***** Provided information

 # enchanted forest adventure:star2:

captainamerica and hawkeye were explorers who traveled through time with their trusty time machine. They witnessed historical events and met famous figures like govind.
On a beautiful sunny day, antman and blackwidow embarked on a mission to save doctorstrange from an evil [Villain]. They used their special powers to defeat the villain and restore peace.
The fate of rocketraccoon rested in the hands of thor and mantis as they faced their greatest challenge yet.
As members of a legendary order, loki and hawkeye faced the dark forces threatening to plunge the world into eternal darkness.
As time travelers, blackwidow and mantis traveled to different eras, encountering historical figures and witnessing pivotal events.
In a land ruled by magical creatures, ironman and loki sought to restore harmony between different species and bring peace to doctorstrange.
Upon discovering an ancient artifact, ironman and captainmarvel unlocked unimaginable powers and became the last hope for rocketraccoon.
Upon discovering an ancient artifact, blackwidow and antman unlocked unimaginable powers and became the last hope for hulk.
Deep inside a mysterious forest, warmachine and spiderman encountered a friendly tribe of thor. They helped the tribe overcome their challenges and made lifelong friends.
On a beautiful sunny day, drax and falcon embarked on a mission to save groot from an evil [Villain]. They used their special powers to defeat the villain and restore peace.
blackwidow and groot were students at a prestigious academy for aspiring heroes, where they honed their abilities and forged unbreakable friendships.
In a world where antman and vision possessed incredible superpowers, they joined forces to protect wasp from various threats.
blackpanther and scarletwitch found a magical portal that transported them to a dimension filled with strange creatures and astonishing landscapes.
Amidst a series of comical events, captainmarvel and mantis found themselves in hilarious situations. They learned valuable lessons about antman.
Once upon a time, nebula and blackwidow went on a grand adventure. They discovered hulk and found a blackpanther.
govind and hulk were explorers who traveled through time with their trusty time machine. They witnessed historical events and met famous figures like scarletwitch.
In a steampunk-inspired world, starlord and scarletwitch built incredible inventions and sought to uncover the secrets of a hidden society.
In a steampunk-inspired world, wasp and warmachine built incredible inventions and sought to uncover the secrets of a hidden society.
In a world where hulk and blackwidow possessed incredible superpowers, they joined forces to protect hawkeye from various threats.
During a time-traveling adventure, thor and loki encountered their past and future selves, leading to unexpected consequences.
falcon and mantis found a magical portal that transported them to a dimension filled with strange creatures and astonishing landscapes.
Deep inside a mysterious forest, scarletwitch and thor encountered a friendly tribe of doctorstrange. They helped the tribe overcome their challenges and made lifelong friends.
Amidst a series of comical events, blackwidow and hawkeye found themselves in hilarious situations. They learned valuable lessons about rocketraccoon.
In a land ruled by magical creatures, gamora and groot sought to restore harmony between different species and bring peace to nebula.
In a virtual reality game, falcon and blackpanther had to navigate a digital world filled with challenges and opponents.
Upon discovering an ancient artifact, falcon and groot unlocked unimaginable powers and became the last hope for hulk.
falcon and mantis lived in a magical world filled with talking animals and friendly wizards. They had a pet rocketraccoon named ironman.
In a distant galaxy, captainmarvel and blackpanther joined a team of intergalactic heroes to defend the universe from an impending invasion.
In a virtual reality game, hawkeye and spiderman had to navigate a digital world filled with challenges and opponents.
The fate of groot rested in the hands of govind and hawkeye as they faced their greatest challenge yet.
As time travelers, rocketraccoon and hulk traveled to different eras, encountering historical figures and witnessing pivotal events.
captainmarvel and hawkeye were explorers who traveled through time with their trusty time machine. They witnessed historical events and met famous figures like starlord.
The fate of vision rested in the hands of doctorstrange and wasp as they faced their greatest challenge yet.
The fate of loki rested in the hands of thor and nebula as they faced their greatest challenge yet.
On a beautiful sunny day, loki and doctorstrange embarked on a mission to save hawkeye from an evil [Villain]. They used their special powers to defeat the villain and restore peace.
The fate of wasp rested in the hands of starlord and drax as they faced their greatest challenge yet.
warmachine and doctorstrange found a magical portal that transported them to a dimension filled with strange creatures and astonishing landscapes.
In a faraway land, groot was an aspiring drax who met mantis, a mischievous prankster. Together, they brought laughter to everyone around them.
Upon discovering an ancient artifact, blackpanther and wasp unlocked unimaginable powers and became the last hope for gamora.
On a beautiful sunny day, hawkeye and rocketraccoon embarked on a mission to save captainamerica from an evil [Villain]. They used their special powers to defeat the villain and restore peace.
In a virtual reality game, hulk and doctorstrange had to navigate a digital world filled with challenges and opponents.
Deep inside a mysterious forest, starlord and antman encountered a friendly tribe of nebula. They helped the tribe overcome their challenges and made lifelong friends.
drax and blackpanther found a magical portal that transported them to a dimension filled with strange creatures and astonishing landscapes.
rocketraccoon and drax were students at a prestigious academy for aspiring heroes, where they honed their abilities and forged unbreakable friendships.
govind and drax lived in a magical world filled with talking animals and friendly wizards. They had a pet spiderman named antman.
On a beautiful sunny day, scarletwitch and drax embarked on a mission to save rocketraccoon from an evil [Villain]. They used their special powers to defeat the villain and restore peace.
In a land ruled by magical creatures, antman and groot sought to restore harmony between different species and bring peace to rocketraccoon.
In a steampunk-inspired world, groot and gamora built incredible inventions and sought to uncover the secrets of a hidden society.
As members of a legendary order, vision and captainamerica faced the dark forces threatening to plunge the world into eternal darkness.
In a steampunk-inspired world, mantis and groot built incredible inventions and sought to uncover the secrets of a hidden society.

**********

Look through the entries above and find each line where the word "students" occurs; copy those lines.

blackwidow and groot were students at a prestigious academy for aspiring heroes, where they honed their abilities and forged unbreakable friendships.
rocketraccoon and drax were students at a prestigious academy for aspiring heroes, where they honed their abilities and forged unbreakable friendships.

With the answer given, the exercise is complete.